PROBLEM DETAILS
All of the records below need to be copied exactly.

STUDY MATERIAL
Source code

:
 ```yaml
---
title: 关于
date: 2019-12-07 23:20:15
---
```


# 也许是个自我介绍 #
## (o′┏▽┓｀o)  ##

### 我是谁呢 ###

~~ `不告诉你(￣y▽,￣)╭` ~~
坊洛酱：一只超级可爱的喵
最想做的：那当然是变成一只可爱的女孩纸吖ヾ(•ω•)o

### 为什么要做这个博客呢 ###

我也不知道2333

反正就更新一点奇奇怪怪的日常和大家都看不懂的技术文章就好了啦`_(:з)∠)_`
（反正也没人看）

SOLUTION FOR THIS EXERCISE
Source code

:
 ```yaml
---
title: 关于
date: 2019-12-07 23:20:15
---
```


# 也许是个自我介绍 #
## (o′┏▽┓｀o)  ##

### 我是谁呢 ###

~~ `不告诉你(￣y▽,￣)╭` ~~
坊洛酱：一只超级可爱的喵
最想做的：那当然是变成一只可爱的女孩纸吖ヾ(•ω•)o

### 为什么要做这个博客呢 ###

我也不知道2333

反正就更新一点奇奇怪怪的日常和大家都看不懂的技术文章就好了啦`_(:з)∠)_`
（反正也没人看）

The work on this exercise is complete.